## EXTRACTED INFORMATION

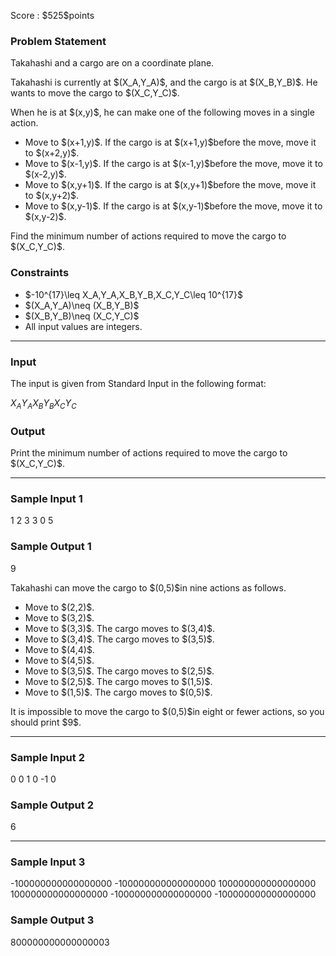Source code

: 
<div>

<span>

<span>

<p>
Score : $525$points
</p>

<div>

<section>

### **Problem Statement**

<p>
Takahashi and a cargo are on a coordinate plane.
</p>

<p>
Takahashi is currently at $(X_A,Y_A)$, and the cargo is at $(X_B,Y_B)$.
He wants to move the cargo to $(X_C,Y_C)$.
</p>

<p>
When he is at $(x,y)$, he can make one of the following moves in a single action.
</p>

<ul>

<li>
Move to $(x+1,y)$. If the cargo is at $(x+1,y)$before the move, move it to $(x+2,y)$.
</li>

<li>
Move to $(x-1,y)$. If the cargo is at $(x-1,y)$before the move, move it to $(x-2,y)$.
</li>

<li>
Move to $(x,y+1)$. If the cargo is at $(x,y+1)$before the move, move it to $(x,y+2)$.
</li>

<li>
Move to $(x,y-1)$. If the cargo is at $(x,y-1)$before the move, move it to $(x,y-2)$.
</li>

</ul>

<p>
Find the minimum number of actions required to move the cargo to $(X_C,Y_C)$.
</p>

</section>

</div>

<div>

<section>

### **Constraints**

<ul>

<li>
$-10^{17}\leq X_A,Y_A,X_B,Y_B,X_C,Y_C\leq 10^{17}$
</li>

<li>
$(X_A,Y_A)\neq (X_B,Y_B)$
</li>

<li>
$(X_B,Y_B)\neq (X_C,Y_C)$
</li>

<li>
All input values are integers.
</li>

</ul>

</section>

</div>

---

<div>

<div>

<section>

### **Input**

<p>
The input is given from Standard Input in the following format:
</p>

<div>

$X_A$$Y_A$$X_B$$Y_B$$X_C$$Y_C$
</div>

</section>

</div>

<div>

<section>

### **Output**

<p>
Print the minimum number of actions required to move the cargo to $(X_C,Y_C)$.
</p>

</section>

</div>

</div>

---

<div>

<section>

### **Sample Input 1**

<div>

1 2 3 3 0 5

</div>

</section>

</div>

<div>

<section>

### **Sample Output 1**

<div>

9

</div>

<p>
Takahashi can move the cargo to $(0,5)$in nine actions as follows.
</p>

<ul>

<li>
Move to $(2,2)$.
</li>

<li>
Move to $(3,2)$.
</li>

<li>
Move to $(3,3)$. The cargo moves to $(3,4)$.
</li>

<li>
Move to $(3,4)$. The cargo moves to $(3,5)$.
</li>

<li>
Move to $(4,4)$.
</li>

<li>
Move to $(4,5)$.
</li>

<li>
Move to $(3,5)$. The cargo moves to $(2,5)$.
</li>

<li>
Move to $(2,5)$. The cargo moves to $(1,5)$.
</li>

<li>
Move to $(1,5)$. The cargo moves to $(0,5)$.
</li>

</ul>

<p>
It is impossible to move the cargo to $(0,5)$in eight or fewer actions, so you should print $9$.
</p>

</section>

</div>

---

<div>

<section>

### **Sample Input 2**

<div>

0 0 1 0 -1 0

</div>

</section>

</div>

<div>

<section>

### **Sample Output 2**

<div>

6

</div>

</section>

</div>

---

<div>

<section>

### **Sample Input 3**

<div>

-100000000000000000 -100000000000000000 100000000000000000 100000000000000000 -100000000000000000 -100000000000000000

</div>

</section>

</div>

<div>

<section>

### **Sample Output 3**

<div>

800000000000000003

</div>

</section>

</div>

</span>

</span>

</div>
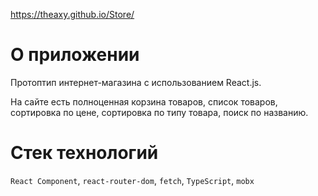 https://theaxy.github.io/Store/

# О приложении
Протоптип интернет-магазина с использованием React.js.

На сайте есть полноценная корзина товаров, список товаров, сортировка по цене, сортировка по типу товара, поиск по названию.


# Стек технологий

`React Component`, `react-router-dom`, `fetch`, `TypeScript`, `mobx`

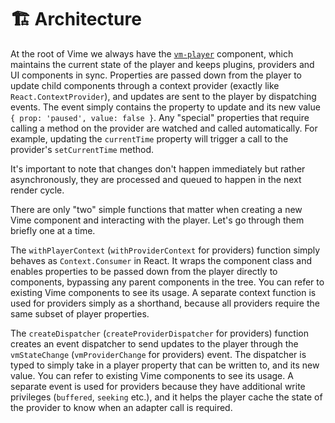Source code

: # 🏗️ Architecture

At the root of Vime we always have the [`vm-player`](../core/src/components/core/player/player.tsx)
component, which maintains the current state of the player and keeps plugins, providers and UI components
in sync. Properties are passed down from the player to update child components through a context
provider (exactly like `React.ContextProvider`), and updates are sent to the player by dispatching
events. The event simply contains the property to update and its new value `{ prop: 'paused', value: false }`.
Any "special" properties that require calling a method on the provider are watched and called
automatically. For example, updating the `currentTime` property will trigger a call to the provider's
`setCurrentTime` method.

It's important to note that changes don't happen immediately but rather asynchronously, 
they are processed and queued to happen in the next render cycle.

There are only "two" simple functions that matter when creating a new Vime component and interacting
with the player. Let's go through them briefly one at a time.

The `withPlayerContext` (`withProviderContext` for providers) function simply behaves as
`Context.Consumer` in React. It wraps the component class and enables properties to be passed down
from the player directly to components, bypassing any parent components in the tree. You can refer
to existing Vime components to see its usage. A separate context function is used for providers 
simply as a shorthand, because all providers require the same subset of player properties.

The `createDispatcher` (`createProviderDispatcher` for providers) function creates an event dispatcher
to send updates to the player through the `vmStateChange` (`vmProviderChange` for providers) event. The
dispatcher is typed to simply take in a player property that can be written to, and its new value. You
can refer to existing Vime components to see its usage. A separate event is used for providers
because they have additional write privileges (`buffered`, `seeking` etc.), and it helps the
player cache the state of the provider to know when an adapter call is required.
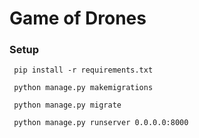 # Game of Drones

### Setup

` pip install -r requirements.txt`

` python manage.py makemigrations`

` python manage.py migrate`

` python manage.py runserver 0.0.0.0:8000`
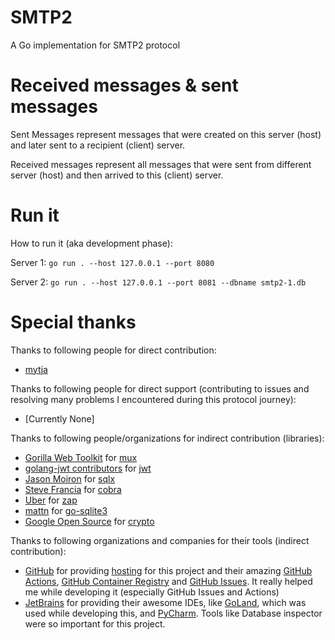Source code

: # SMTP2
A Go implementation for SMTP2 protocol

# Received messages & sent messages
Sent Messages represent messages that were created on this server (host)
and later sent to a recipient (client) server.

Received messages represent all messages that were sent from
different server (host) and then arrived to this (client) server.

# Run it
How to run it (aka development phase):

Server 1: `go run . --host 127.0.0.1 --port 8080`

Server 2: `go run . --host 127.0.0.1 --port 8081 --dbname smtp2-1.db`

# Special thanks
Thanks to following people for direct contribution:
- [mytja](https://github.com/mytja)

Thanks to following people for direct support (contributing to issues and resolving many problems I encountered during this protocol journey):
- [Currently None]

Thanks to following people/organizations for indirect contribution (libraries):
- [Gorilla Web Toolkit](https://github.com/gorilla) for [mux](https://github.com/gorilla/mux)
- [golang-jwt contributors](https://github.com/golang-jwt) for [jwt](https://github.com/golang-jwt/jwt)
- [Jason Moiron](https://github.com/jmoiron) for [sqlx](https://github.com/jmoiron/sqlx)
- [Steve Francia](https://github.com/spf13) for [cobra](https://github.com/spf13/cobra)
- [Uber](https://go.uber.org) for [zap](https://go.uber.org/zap)
- [mattn](https://github.com/mattn) for [go-sqlite3](https://github.com/mattn/go-sqlite3)
- [Google Open Source](https://cs.opensource.google/) for [crypto](https://cs.opensource.google/go/x/crypto)

Thanks to following organizations and companies for their tools (indirect contribution):
- [GitHub](https://github.com) for providing [hosting](https://github.com) for this project and their amazing [GitHub Actions](https://github.com/features/actions), [GitHub Container Registry](https://ghcr.io) and [GitHub Issues](https://github.com/features/issues/). It really helped me while developing it (especially GitHub Issues and Actions)
- [JetBrains](https://jetbrains.com) for providing their awesome IDEs, like [GoLand](https://www.jetbrains.com/go/), which was used while developing this, and [PyCharm](https://www.jetbrains.com/pycharm/). Tools like Database inspector were so important for this project.

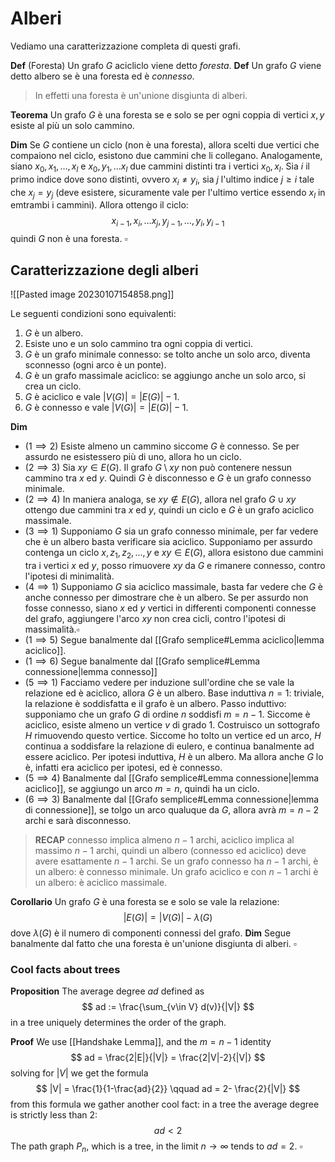 # Alberi

Vediamo una caratterizzazione completa di questi grafi.

**Def** (Foresta)
Un grafo $G$ acicliclo viene detto _foresta_. 
**Def**
Un grafo $G$ viene detto albero se è una foresta ed è _connesso_. 

> In effetti una foresta è un'unione disgiunta di alberi.

**Teorema** 
Un grafo $G$ è una foresta se e solo se per ogni coppia di vertici $x,y$ esiste al più un solo cammino.

**Dim**
Se $G$ contiene un ciclo (non è una foresta), allora scelti due vertici che compaiono nel ciclo, esistono due cammini che li collegano.
Analogamente, siano $x_0,x_1,\dots,x_l$ e $x_0,y_1,\dots x_l$ due cammini distinti tra i vertici $x_0,x_l$. Sia $i$ il primo indice dove sono distinti, ovvero $x_i \neq y_i$, sia $j$ l'ultimo indice $j \geq i$ tale che $x_j=y_j$ (deve esistere, sicuramente vale per l'ultimo vertice essendo $x_l$ in emtrambi i cammini). Allora ottengo il ciclo:
$$
x_{i-1}, x_i,\dots x_j, y_{j-1},\dots ,y_i, y_{i-1}
$$
quindi $G$ non è una foresta. $\square$

## Caratterizzazione degli alberi

![[Pasted image 20230107154858.png]]

Le seguenti condizioni sono equivalenti:
1. $G$ è un albero.
2. Esiste uno e un solo cammino tra ogni coppia di vertici.
3. $G$ è un grafo minimale connesso: se tolto anche un solo arco, diventa sconnesso (ogni arco è un ponte).
4. $G$ è un grafo massimale aciclico: se aggiungo anche un solo arco, si crea un ciclo.
5. $G$ è aciclico e vale $|V(G)|=|E(G)|-1$.
6. $G$ è connesso e vale $|V(G)|=|E(G)|-1$.


**Dim**
- $(1 \implies 2)$ Esiste almeno un cammino siccome $G$ è connesso. Se per assurdo ne esistessero più di uno, allora ho un ciclo.
- $(2 \implies 3)$
	Sia $xy \in E(G)$. Il grafo $G\setminus xy$ non può contenere nessun cammino tra $x$ ed $y$. Quindi $G$ è disconnesso e $G$ è un grafo connesso minimale.
- $(2 \implies 4)$ In maniera analoga, se $xy \notin E(G)$, allora nel grafo $G \cup xy$ ottengo due cammini tra $x$ ed $y$, quindi un ciclo e $G$ è un grafo aciclico massimale.
- $(3 \implies 1)$ Supponiamo $G$ sia un grafo connesso minimale, per far vedere che è un albero basta verificare  sia aciclico. Supponiamo per assurdo contenga un ciclo $x,z_1,z_2,\dots,y$ e $xy \in E(G)$, allora esistono due cammini tra i vertici $x$ ed $y$, posso rimuovere $xy$ da $G$ e rimanere connesso, contro l'ipotesi di minimalità.
- $(4 \implies 1)$ Supponiamo $G$ sia aciclico massimale, basta far vedere che $G$ è anche connesso per dimostrare che è un albero. Se per assurdo non fosse connesso, siano $x$ ed $y$ vertici in differenti componenti connesse del grafo, aggiungere l'arco $xy$ non crea cicli, contro l'ipotesi di massimalità.$\square$
- $(1 \implies 5)$ Segue banalmente dal [[Grafo semplice#Lemma aciclico|lemma aciclico]].
- $(1 \implies 6)$ Segue banalmente dal [[Grafo semplice#Lemma connessione|lemma connesso]]
- $(5\implies 1)$ Facciamo vedere per induzione sull'ordine che se vale la relazione ed è aciclico, allora $G$ è un albero.
	Base induttiva $n=1$: triviale, la relazione è soddisfatta e il grafo è un albero.
	Passo induttivo: supponiamo che un grafo $G$ di ordine $n$ soddisfi $m = n-1$. Siccome è aciclico, esiste almeno un vertice $v$ di grado $1$.
	Costruisco un sottografo $H$ rimuovendo questo vertice. Siccome ho tolto un vertice ed un arco, $H$ continua a soddisfare la relazione di eulero, e continua banalmente ad essere aciclico. Per ipotesi induttiva, $H$ è un albero. Ma allora anche $G$ lo è, infatti era aciclico per ipotesi, ed è connesso.
- $(5 \implies 4)$ Banalmente dal [[Grafo semplice#Lemma connessione|lemma aciclico]], se aggiungo un arco $m=n$, quindi ha un ciclo. 	
- $(6 \implies 3)$ Banalmente dal [[Grafo semplice#Lemma connessione|lemma di connessione]], se tolgo un arco qualuque da $G$, allora avrà $m= n-2$ archi e sarà disconnesso.


>**RECAP** connesso implica almeno $n-1$ archi, aciclico implica al massimo $n-1$ archi, quindi un albero (connesso ed aciclico) deve avere esattamente $n-1$ archi. Se un grafo connesso ha $n-1$ archi, è un albero: è connesso minimale. Un grafo aciclico e con $n-1$ archi è un albero: è aciclico massimale. 

**Corollario** Un grafo $G$ è una foresta se e solo se vale la relazione:
$$
\vert E(G)\vert = \vert V(G)\vert -\lambda(G)
$$
dove $\lambda(G)$ è il numero di componenti connessi del grafo.
**Dim**
Segue banalmente dal fatto che una foresta è un'unione disgiunta di alberi. $\square$


### Cool facts about trees
**Proposition** The average degree $ad$ defined as
$$
ad := \frac{\sum_{v\in V} d(v)}{|V|}
$$
in a tree uniquely determines the order of the graph.

**Proof** We use [[Handshake Lemma]], and the $m = n-1$ identity 
$$
ad = \frac{2|E|}{|V|} = \frac{2|V|-2}{|V|}
$$
solving for $|V|$ we get the formula
$$
|V| = \frac{1}{1-\frac{ad}{2}} \qquad ad = 2- \frac{2}{|V|}
$$
from this formula we gather another cool fact: in a tree the average degree is strictly less than $2$:
$$
ad < 2
$$
The path graph $P_n$, which is a tree, in the limit $n\to\infty$ tends to $ad = 2$. $\square$

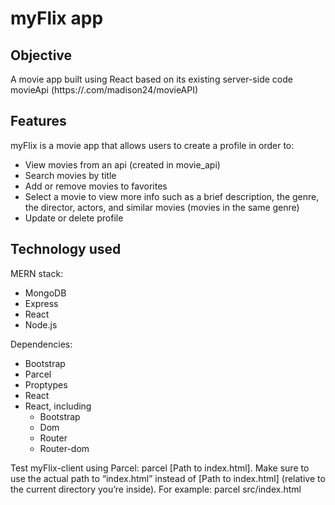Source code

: # myFlix app

## Objective
A movie app built using React  based on its existing server-side code movieApi (https://.com/madison24/movieAPI)

## Features 
myFlix is a movie app that allows users to create a profile in order to:

- View movies from an api (created in movie_api)
- Search movies by title
- Add or remove movies to favorites
- Select a movie to view more info such as a brief description, the genre, the director, actors, and similar movies (movies in the same genre)
- Update or delete profile

## Technology used 
MERN stack: 
- MongoDB
- Express
- React
- Node.js

Dependencies:
- Bootstrap
- Parcel
- Proptypes
- React
- React, including
    - Bootstrap
    - Dom
    - Router
    - Router-dom




Test myFlix-client using Parcel: parcel [Path to index.html]. Make sure to use the actual path to “index.html” instead of [Path to index.html] (relative to the current directory you’re inside).
For example: parcel src/index.html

## YOUR GOAL
Wherever the word "usage" appears in a line of the data above, copy that line.

## ANSWER SECTION
to existing Vime components to see its usage. A separate context function is used for providers 
can refer to existing Vime components to see its usage. A separate event is used for providers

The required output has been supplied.